"Mes voisines ont été calcinées": l'horreur depuis l'épicentre du drame au Chili
En quelques minutes, tout s'est transformé en un immense brasier. "Mes voisines ont été calcinées", raconte Abraham Mardones, qui a miraculeusement réussi à s'échapper de Villa Independencia, l'épicentre des incendies de forêt les plus meurtriers de l'histoire du Chili.
Il dit avoir eu le "courage" de recouvrir le corps de l'une d'entre elles.
Encore ébranlé par la vue de ces cadavres carbonisés, ce soudeur et étudiant de 24 ans pleure aussi la destruction de sa maison.
"Le feu a tout consumé, les souvenirs, le confort, la maison. Je me suis retrouvé avec ce que j'avais sur le dos, une salopette et une paire de pantoufles qu'on m'avait offerte. Je n'ai pu sauver que mon chien", dit-il à l'AFP.
Vendredi, à la tombée de la nuit, les flammes ont dévalé les collines vers la station balnéaire de Viña del Mar dans le centre du pays, ravageant notamment le quartier de Villa Independencia, où vivait Abraham Mardones.
Comme lui, les autres membres de sa famille, qui habitaient quatre maisons du secteur, on tout perdu - sauf la vie.
Le sinistre a fait au moins 112 morts dans la région de Valparaiso, à l'ouest de la capitale Santiago. Dont 19 rien qu'à Villa Independencia.
Le président chilien Gabriel Boric a décrit l'incendie comme "la plus grande tragédie" qu'a connu le pays depuis le tremblement de terre de 2010, suivi d'un tsunami, qui avait fait plus de 500 morts. Et le bilan risque de s'alourdir encore.
Environ 12.000 personnes vivaient à Villa Independencia, sur les hauteurs de Viña del Mar, où flotte toujours une odeur de cendres et de plastique brûlé. Entre 3.000 et 6.000 maisons y ont été touchées, selon les estimations.
- Courage soudain -
Quand Abraham Mardones a vu la colline voisine se consumer, il a commencé à arroser les toits et les murs de sa maison avant que la chaleur ne devienne rapidement insupportable, se souvient-il.
Il a réussi à s'enfuir avec son oncle et son chien, imité par ses proches désespérés.
"Nous avons vu le feu sur la colline en face (...) Nous avons regardé à nouveau dehors et le feu était déjà sur le mur de notre maison. Tout s'est passé en 10 minutes. Toute la colline a brûlé", souffle-t-il.
Le jeune soudeur a perdu tous ses outils. "Mais mes mains sont intactes, Dieu merci", se console-t-il.

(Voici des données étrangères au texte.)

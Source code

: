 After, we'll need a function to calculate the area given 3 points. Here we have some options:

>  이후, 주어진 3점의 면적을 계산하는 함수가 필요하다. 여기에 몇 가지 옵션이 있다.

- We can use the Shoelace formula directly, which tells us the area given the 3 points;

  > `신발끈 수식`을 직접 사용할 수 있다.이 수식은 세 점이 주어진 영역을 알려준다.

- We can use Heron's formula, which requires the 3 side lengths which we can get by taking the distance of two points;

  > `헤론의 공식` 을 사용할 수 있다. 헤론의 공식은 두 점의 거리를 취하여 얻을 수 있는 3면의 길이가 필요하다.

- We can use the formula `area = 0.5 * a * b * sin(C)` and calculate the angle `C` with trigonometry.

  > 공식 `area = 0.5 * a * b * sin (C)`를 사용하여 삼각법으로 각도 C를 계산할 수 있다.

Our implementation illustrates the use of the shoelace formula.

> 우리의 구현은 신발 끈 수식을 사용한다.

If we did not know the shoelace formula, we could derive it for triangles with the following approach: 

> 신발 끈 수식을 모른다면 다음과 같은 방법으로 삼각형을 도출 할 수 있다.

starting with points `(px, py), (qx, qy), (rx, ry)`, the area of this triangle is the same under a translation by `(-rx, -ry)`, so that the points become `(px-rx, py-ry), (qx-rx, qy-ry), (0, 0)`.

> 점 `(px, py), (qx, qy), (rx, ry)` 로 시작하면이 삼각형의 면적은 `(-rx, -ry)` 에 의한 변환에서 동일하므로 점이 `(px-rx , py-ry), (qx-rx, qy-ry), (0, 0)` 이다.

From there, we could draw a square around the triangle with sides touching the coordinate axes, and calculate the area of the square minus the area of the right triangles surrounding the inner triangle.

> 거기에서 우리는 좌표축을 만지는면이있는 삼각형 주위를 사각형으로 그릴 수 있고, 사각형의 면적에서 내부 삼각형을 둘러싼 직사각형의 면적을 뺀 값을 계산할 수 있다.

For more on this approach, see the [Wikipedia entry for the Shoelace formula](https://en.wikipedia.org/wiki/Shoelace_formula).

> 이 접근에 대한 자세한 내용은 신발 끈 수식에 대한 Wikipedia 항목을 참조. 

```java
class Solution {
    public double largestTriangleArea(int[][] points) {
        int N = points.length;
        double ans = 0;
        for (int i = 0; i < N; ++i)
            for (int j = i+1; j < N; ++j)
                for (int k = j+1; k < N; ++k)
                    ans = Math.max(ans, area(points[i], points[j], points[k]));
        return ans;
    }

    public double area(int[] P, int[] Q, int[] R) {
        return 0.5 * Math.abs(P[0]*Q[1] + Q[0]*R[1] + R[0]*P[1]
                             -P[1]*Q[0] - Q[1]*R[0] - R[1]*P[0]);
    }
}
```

Samedi, il est revenu et l'ampleur du drame l'a frappé. "Je n'ai pas fait d'études pour ça, je n'ai pas beaucoup de courage non plus, mais j'en ai trouvé suffisamment pour (retrouver) ma voisine calcinée et la couvrir".
Il l'a fait, dit-il, pour que les chiens errants cessent de rôder autour d'elle. Comme elle, d'autres voisines "ont été calcinées", poursuit-il au milieu d'une rue étroite jonchée de débris et de voitures endommagées sous un manteau de cendres.
Les rescapés sont aujourd'hui livrés à eux-mêmes, déplore le jeune homme. "Des amis sont passés avec un camion dans lequel ils transportaient les corps de leur frère, de leur père, de leur fille. Ils gisaient sur la colline.", témoigne-t-il.
Non loin, Eduardo Castillo, un conducteur d'engins de 60 ans qui a également perdu sa voiture et sa maison dans les flammes, se souvient d'avoir laissé derrière lui "un immense brasier" en s'enfuyant avec ses deux enfants et ses cinq chiens.
"Il n'y avait rien à faire, les flammes étaient hors de contrôle", résume-t-il.